Sweet Movie
5.8
Sweet Movie

Film de Dušan Makavejev (1974)

Décevant. Ce film à la réputation sulfureuse n'aboutit nullement à la claque artistique et intellectuelle à laquelle je m'attendais. J'avais vaguement entendu d’une oeuvre folle, politique et presque surréaliste. “Politique” je veux bien, mais “folle et surréaliste”, c’est vite dit! Politique, c’est également un peu tiré par les cheveux, trop léger, évocateur, oui, mais fondamentalement politique, je ne crois pas, non. Quant au surréalisme, bien sûr, on peut y songer une seconde et lui accorder une certaine filiation, du côté provocateur par exemple, mais ça s'arrête là.


Le film est assez vide, très puéril, simpliste dans le fond, mais capable sur la forme de produire quelques très jolis plans. Son esthétique humide et amatrice (j’ai l'impression que le film sent le champignon) donne une image foutraque où la beauté visuelle semble le fruit du hasard, ce qui participe de son charme sans doute mais est tout de même un peu injuste. Dusan Makavejev arrive par je ne sais quel miracle à proposer quelques plans marquants sans être non plus exceptionnels.


Ils sont relativement rares en regard du nombre colossal de plans sciemment cradingues. Et là, on retrouve le fond qui prédispose la forme. En effet, ayant l'ambition absolutiste d'être rebelle, l'image est censée appuyer le propos novateur, illustrer la maîtrise scénographique et esthétique du propos. Or, cette ambition ne se suffit pas à elle même. Malheureusement, le réalisateur crée un objet grossièrement taillé, pour un discours faiblard, putassier parfois (la complaisance pipicaca ou pédophile est très éloquente à ce sujet) et finalement, tellement creux. Des scènes évidemment destinées à choquer le bourgeois jalonnent le film en continu et de façon artificielle.


J’ai eu le sentiment d'être devant un film écrit, joué, réalisé par des adolescents, quelque chose de bâclé, de court intellectuellement, d'inachevé, écrit à la truelle. Si “art” il y a, il est naïf, ce qui en soit n’est pas une mauvaise entreprise. Mais elle ne peut pas aboutir à autre chose, elle reste coincée dans son identité restreinte. Si bien que le film lasse vite, étouffe.


Seule la bouille aux yeux ronds de Carole Laure, autre enfant, pur, perdu dans un monde de brutes, éveille encore la sympathie. Alors, Makavejev insiste lourdement sur des gros plans de Carole Laure, le regard ahuri de tristesse. Et bien entendu, elle finit en une danse lascive dans le chocolat (salissure “merdique” toujours assénée avec si peu de subtilité, voyez).

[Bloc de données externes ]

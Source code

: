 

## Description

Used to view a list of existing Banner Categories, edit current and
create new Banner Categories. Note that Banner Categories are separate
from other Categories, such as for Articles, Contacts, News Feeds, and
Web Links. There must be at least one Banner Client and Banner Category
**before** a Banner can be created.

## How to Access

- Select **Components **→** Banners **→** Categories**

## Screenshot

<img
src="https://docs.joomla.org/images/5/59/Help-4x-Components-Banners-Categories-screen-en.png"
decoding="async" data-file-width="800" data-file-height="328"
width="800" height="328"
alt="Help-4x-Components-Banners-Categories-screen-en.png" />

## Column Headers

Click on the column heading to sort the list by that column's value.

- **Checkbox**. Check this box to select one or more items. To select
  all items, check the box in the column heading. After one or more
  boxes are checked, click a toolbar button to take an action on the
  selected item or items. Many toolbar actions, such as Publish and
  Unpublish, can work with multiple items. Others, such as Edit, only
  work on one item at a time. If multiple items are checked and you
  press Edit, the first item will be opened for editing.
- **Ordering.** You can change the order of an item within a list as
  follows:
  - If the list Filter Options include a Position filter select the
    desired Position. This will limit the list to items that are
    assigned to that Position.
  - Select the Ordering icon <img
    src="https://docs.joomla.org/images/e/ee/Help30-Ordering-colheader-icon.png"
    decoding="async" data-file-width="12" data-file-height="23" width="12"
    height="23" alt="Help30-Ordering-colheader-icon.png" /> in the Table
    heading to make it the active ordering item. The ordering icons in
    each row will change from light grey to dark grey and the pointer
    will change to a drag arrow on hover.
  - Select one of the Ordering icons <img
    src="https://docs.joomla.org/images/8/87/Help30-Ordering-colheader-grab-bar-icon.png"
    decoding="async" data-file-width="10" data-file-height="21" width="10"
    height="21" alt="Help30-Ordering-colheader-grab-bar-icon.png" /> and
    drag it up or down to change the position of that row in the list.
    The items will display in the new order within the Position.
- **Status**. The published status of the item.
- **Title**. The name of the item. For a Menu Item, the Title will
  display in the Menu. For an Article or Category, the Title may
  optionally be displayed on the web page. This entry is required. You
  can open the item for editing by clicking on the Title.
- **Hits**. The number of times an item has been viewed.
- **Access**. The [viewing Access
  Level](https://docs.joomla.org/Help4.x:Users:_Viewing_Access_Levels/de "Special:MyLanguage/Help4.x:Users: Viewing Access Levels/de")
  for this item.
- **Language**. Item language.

Un peu avant la fin, le film met en scène la communauté de Otto Muehl. Et là, forcément, tous mes sentiments jusque-là plus ou moins confus, retenus par prudence se dévoilent de plus en plus clairement. Cette sensation de voir un film faussement audacieux fait sens. Otto Muehl vient d’un mouvement artistique qui a dérivé avec un aspect sectaire allant jusqu'à la condamnation de Muehl pour actes pédophiles. Ce vide vaguement new-age tourne vinaigre frauduleux, supercherie spirituelle autant que politique.


Quand on amalgame marxisme-léninisme au libéralisme sans argument comme le film le fait à plusieurs reprises, il est difficile de le prendre au sérieux. Ma lecture du film ne pouvait pas plus mal finir. De juste vain et faux, le film finit en s’affirmant volontairement malsain.


Non, décidément, l’art transcendant, l’art subtil, l’art révolutionnaire n’est jamais véritablement présent dans ce film. Sweet movie est un pet foireux et le revendique (ce qui est trop commode). Les grands artistes expriment bien plus, percent l'essence des choses, des émotions, de l’histoire, de l'humain. Or, ce film ne parvient même pas à en gratter la surface. Nan, ce n’est vraiment pas bon. Dommage.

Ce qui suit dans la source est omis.